[Dataset entries]

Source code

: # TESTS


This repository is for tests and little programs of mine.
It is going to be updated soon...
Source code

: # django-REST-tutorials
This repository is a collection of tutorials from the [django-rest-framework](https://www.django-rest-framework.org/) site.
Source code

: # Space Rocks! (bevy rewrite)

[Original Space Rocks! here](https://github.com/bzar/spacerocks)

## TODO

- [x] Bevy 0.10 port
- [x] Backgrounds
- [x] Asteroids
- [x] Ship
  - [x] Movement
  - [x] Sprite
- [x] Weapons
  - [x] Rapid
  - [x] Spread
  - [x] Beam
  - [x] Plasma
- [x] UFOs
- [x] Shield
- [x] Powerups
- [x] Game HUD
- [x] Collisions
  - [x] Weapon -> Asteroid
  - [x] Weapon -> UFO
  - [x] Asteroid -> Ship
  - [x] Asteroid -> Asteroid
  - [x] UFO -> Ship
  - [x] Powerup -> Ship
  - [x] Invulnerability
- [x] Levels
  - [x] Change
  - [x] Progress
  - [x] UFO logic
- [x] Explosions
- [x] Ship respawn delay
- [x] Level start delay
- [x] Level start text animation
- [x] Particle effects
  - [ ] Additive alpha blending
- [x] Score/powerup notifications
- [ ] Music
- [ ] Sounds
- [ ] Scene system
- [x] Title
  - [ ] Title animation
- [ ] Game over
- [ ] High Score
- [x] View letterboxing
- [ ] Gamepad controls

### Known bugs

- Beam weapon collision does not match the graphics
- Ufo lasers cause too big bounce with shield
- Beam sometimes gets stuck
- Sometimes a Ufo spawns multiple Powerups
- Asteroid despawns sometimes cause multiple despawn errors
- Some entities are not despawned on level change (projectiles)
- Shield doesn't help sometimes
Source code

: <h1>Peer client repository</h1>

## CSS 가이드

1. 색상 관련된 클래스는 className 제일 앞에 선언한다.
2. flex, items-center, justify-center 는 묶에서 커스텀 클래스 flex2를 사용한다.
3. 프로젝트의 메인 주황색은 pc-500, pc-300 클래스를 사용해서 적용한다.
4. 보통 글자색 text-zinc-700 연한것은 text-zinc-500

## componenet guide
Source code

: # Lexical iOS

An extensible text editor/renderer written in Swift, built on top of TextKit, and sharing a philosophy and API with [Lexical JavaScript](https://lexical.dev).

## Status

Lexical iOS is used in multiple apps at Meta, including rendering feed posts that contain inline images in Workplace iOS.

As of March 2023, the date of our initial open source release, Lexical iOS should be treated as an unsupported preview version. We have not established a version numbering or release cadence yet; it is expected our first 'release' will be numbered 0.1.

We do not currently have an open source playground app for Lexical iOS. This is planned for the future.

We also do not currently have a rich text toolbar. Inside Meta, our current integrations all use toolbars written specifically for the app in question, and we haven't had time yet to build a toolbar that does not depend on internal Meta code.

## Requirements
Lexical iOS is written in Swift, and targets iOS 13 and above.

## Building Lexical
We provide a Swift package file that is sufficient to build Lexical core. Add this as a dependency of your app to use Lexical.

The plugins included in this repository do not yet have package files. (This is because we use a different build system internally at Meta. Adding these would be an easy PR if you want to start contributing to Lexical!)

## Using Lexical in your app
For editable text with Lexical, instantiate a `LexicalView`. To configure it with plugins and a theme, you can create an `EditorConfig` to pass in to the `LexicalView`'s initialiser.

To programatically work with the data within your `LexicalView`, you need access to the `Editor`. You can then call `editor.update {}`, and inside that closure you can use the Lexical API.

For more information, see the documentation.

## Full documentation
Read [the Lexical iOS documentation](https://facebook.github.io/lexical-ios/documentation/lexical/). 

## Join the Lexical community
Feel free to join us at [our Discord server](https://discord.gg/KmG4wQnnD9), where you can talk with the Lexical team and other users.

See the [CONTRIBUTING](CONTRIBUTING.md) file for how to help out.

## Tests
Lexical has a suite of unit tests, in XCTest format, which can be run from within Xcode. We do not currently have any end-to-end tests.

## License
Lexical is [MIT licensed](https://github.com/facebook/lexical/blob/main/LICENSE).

[Assignment] Copy out, word for word, the part of the entries above that begins at the line with "- [x] Rapid" and ends at the line with "### Known bugs", including both.

[Task output]
  - [x] Rapid
  - [x] Spread
  - [x] Beam
  - [x] Plasma
- [x] UFOs
- [x] Shield
- [x] Powerups
- [x] Game HUD
- [x] Collisions
  - [x] Weapon -> Asteroid
  - [x] Weapon -> UFO
  - [x] Asteroid -> Ship
  - [x] Asteroid -> Asteroid
  - [x] UFO -> Ship
  - [x] Powerup -> Ship
  - [x] Invulnerability
- [x] Levels
  - [x] Change
  - [x] Progress
  - [x] UFO logic
- [x] Explosions
- [x] Ship respawn delay
- [x] Level start delay
- [x] Level start text animation
- [x] Particle effects
  - [ ] Additive alpha blending
- [x] Score/powerup notifications
- [ ] Music
- [ ] Sounds
- [ ] Scene system
- [x] Title
  - [ ] Title animation
- [ ] Game over
- [ ] High Score
- [x] View letterboxing
- [ ] Gamepad controls

### Known bugs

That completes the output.